La réponse se trouve dans le cerveau des enfants, dans les connexions neuronales, aussi appelées synapses. À la naissance, les synapses des nouveau-nés ne sont pas au complet: seuls 10% des connexions neuronales sont achevés. Les 90% restants se font et se défont tout au long de la vie, mais la majorité se réalisent jusqu’au passage à l’âge adulte. L’essentiel de la formation du cerveau se fait donc pendant l’enfance. 

Chaque cerveau va se façonner suivant les activités exercées par l’individu (foot, danse, lecture, musique, chant…). Or les enfants baignent dans un univers différencié en termes sexués. C'est pour cela que si une femme et un homme, très sportifs, pratiquent le même sport, et qu’une femme et un homme, musiciens professionnels, jouent du même instrument, il y aura davantage de similitudes entre les deux musiciens ou entre les deux sportifs qu’entre les deux hommes ou les deux femmes.

Dans le même ordre d’idée, les garçons, parce qu’ils ont eu plus l’occasion de jouer aux Lego ou au Meccano, sont effectivement meilleurs en géométrie que les filles. Le fait d’emboîter des briques de Lego ou d’assembler des pièces en les vissant permet d’acquérir une meilleure spatialisation et localisation dans l’espace et donc de développer des connexions neuronales liées à la notion de l’espace en 3D.

Jouer au football, un sport-institution par lequel quasiment tous les petits garçons passent, permet aussi de stimuler et de fortifier cette bonne vision de l’espace: au foot, l’enfant doit en effet voir où se trouvent ses adversaires et ses coéquipiers sur la totalité du terrain pour pouvoir passer le ballon à un joueur de son équipe; il doit aussi bien connaître sa droite de sa gauche pour envoyer la balle dans la bonne direction quand il est bloqué par l’équipe adverse et qu’un coéquipier lui crie «à droite» ou «derrière». Il en va de même des autres jeux de ballon, comme le ballon prisonnier, jeux auxquels ils s’adonnent dans la cour de récréation ou au square après l’école bien plus que les filles.

Ainsi, quand on s’écrie que les femmes ne sont pas fichues de lire une carte routière, cela va plus loin que le simple stéréotype. Lors de recherches sur les aptitudes spatiales, il a été constaté qu’à l’âge adulte les femmes étaient moins capables que les hommes de placer une barre à l’horizontale ou à la verticale sans s’aider d’indices du monde extérieur, comme des murs, des chambranles de porte ou des fenêtres. De même, lorsque l’on demande à des adultes de visualiser dans leur tête la rotation de x degrés d’un objet posé sur une table puis qu’on leur propose plusieurs photos de cet objet plus ou moins tourné et qu’on leur demande laquelle correspond à la situation imaginée, les hommes parviennent davantage à identifier la bonne illustration.

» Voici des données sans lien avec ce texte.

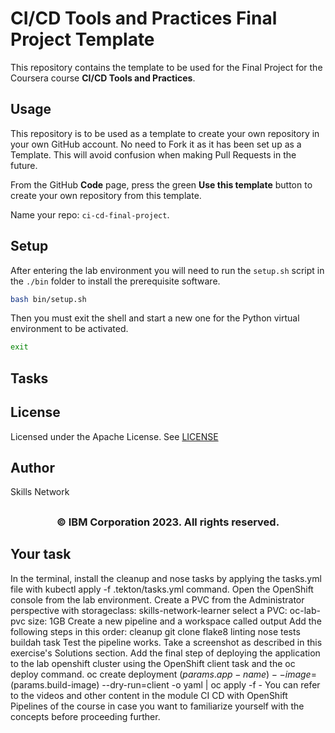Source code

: # CI/CD Tools and Practices Final Project Template

This repository contains the template to be used for the Final Project for the Coursera course **CI/CD Tools and Practices**.

## Usage

This repository is to be used as a template to create your own repository in your own GitHub account. No need to Fork it as it has been set up as a Template. This will avoid confusion when making Pull Requests in the future.

From the GitHub **Code** page, press the green **Use this template** button to create your own repository from this template.

Name your repo: `ci-cd-final-project`.

## Setup

After entering the lab environment you will need to run the `setup.sh` script in the `./bin` folder to install the prerequisite software.

```bash
bash bin/setup.sh
```

Then you must exit the shell and start a new one for the Python virtual environment to be activated.

```bash
exit
```

## Tasks


## License

Licensed under the Apache License. See [LICENSE](/LICENSE)

## Author

Skills Network

## <h3 align="center"> © IBM Corporation 2023. All rights reserved. <h3/>

## Your task

In the terminal, install the cleanup and nose tasks by applying the tasks.yml file with kubectl apply -f .tekton/tasks.yml command.
Open the OpenShift console from the lab environment.
Create a PVC from the Administrator perspective with
storageclass: skills-network-learner
select a PVC: oc-lab-pvc
size: 1GB
Create a new pipeline and a workspace called output
Add the following steps in this order:
cleanup
git clone
flake8 linting
nose tests
buildah task
Test the pipeline works. Take a screenshot as described in this exercise's Solutions section.
Add the final step of deploying the application to the lab openshift cluster using the OpenShift client task and the oc deploy command.
oc create deployment $(params.app-name) --image=$(params.build-image) --dry-run=client -o yaml | oc apply -f -
You can refer to the videos and other content in the module CI CD with OpenShift Pipelines of the course in case you want to familiarize yourself with the concepts before proceeding further.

Ces différences de compétences entre hommes et femmes ne sont pas innées. Le fait que les hommes sachent mieux se repérer dans l’espace s’explique par la socialisation différenciée et non la génétique, et notamment par les jeux et sports proposés aux enfants selon leur sexe, qui, en raison de la plasticité du cerveau, vont modeler des cerveaux différents et des aptitudes différenciées. Certes, il existe des différences selon le sexe dans les tout premiers mois de la vie entre les nouveau-nés, mais elles se rapportent à l’émotivité et aux capacités langagières et n’ont rien à voir avec la spatialisation.

L’origine de ces différences ne se trouve pas non plus dans les hormones dans lesquelles ont baigné les fœtus pendant la grossesse. Ainsi, les individus avec des chromosomes XX mais un appareil génital soit partiellement soit totalement masculin en raison d’hyperplasie congénitale des surrénales présentent un degré d’activité plus élevé en moyenne que les autres filles mais aucunement une supériorité en termes d’aptitudes spatiales.